[[ Task input, beginning ]]

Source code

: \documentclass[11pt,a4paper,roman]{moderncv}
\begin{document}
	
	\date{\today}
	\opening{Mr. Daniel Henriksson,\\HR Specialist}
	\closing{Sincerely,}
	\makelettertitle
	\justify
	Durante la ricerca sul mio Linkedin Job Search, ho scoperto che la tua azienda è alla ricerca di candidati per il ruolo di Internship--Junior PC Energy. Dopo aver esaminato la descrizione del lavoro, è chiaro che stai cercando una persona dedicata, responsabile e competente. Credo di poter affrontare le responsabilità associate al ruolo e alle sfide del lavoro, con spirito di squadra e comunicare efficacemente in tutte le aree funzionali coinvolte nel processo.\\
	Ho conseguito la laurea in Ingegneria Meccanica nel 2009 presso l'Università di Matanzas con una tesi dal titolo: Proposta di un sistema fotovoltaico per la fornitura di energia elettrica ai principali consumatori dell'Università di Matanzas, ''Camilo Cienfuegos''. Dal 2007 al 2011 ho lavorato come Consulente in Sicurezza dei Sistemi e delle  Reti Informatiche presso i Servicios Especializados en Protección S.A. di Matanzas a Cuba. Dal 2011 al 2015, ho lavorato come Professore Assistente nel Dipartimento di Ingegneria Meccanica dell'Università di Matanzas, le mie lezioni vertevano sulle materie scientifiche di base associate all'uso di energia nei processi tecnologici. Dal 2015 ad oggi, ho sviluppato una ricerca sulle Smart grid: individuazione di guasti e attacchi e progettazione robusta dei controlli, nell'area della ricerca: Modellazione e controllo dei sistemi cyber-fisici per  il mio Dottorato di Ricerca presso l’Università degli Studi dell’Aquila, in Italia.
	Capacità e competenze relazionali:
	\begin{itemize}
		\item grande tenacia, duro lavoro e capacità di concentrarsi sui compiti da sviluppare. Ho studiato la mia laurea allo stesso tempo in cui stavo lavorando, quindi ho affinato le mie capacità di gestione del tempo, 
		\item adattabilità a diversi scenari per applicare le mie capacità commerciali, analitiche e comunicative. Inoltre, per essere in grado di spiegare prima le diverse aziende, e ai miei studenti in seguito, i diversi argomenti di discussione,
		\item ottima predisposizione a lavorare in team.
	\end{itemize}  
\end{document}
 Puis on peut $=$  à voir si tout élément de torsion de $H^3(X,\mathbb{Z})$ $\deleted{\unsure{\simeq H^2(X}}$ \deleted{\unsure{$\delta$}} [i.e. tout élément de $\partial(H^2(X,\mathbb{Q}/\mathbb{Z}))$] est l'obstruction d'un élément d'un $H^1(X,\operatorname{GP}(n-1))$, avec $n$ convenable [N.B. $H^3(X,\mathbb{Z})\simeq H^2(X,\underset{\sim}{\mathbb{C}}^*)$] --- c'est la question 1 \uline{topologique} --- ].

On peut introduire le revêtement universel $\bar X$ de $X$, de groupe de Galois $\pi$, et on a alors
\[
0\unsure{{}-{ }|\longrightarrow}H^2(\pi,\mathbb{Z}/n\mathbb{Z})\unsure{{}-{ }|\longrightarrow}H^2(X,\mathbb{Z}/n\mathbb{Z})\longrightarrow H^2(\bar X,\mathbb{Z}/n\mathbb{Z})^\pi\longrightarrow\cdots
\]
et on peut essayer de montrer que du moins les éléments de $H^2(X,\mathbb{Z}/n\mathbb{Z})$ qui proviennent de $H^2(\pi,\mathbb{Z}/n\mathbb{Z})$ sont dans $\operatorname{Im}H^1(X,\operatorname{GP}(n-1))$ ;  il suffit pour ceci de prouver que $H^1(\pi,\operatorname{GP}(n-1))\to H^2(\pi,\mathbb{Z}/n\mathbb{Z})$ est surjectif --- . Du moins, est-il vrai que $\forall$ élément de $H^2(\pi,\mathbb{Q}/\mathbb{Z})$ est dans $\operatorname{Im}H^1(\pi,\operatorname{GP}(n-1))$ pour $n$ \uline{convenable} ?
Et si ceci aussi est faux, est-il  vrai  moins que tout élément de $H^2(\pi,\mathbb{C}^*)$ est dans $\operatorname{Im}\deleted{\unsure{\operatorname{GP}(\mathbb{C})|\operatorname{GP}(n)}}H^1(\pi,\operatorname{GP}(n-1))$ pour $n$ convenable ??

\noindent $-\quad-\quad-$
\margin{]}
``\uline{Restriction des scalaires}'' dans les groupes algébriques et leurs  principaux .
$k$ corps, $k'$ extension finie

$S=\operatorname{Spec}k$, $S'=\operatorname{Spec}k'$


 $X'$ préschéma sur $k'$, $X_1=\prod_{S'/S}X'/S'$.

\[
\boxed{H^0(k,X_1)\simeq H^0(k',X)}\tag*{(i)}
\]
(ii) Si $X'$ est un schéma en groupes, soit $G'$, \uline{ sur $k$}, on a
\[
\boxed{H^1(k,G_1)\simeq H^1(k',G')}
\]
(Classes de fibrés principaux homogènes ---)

[[ Task input, end ]]

:: Required action ::
After locating the line that contains "Ho conseguito la", please copy exactly every line from the start of the records through it, and nothing else.

:: Response ::
Source code

: \documentclass[11pt,a4paper,roman]{moderncv}
\begin{document}
	
	\date{\today}
	\opening{Mr. Daniel Henriksson,\\HR Specialist}
	\closing{Sincerely,}
	\makelettertitle
	\justify
	Durante la ricerca sul mio Linkedin Job Search, ho scoperto che la tua azienda è alla ricerca di candidati per il ruolo di Internship--Junior PC Energy. Dopo aver esaminato la descrizione del lavoro, è chiaro che stai cercando una persona dedicata, responsabile e competente. Credo di poter affrontare le responsabilità associate al ruolo e alle sfide del lavoro, con spirito di squadra e comunicare efficacemente in tutte le aree funzionali coinvolte nel processo.\\
	Ho conseguito la laurea in Ingegneria Meccanica nel 2009 presso l'Università di Matanzas con una tesi dal titolo: Proposta di un sistema fotovoltaico per la fornitura di energia elettrica ai principali consumatori dell'Università di Matanzas, ''Camilo Cienfuegos''. Dal 2007 al 2011 ho lavorato come Consulente in Sicurezza dei Sistemi e delle  Reti Informatiche presso i Servicios Especializados en Protección S.A. di Matanzas a Cuba. Dal 2011 al 2015, ho lavorato come Professore Assistente nel Dipartimento di Ingegneria Meccanica dell'Università di Matanzas, le mie lezioni vertevano sulle materie scientifiche di base associate all'uso di energia nei processi tecnologici. Dal 2015 ad oggi, ho sviluppato una ricerca sulle Smart grid: individuazione di guasti e attacchi e progettazione robusta dei controlli, nell'area della ricerca: Modellazione e controllo dei sistemi cyber-fisici per  il mio Dottorato di Ricerca presso l’Università degli Studi dell’Aquila, in Italia.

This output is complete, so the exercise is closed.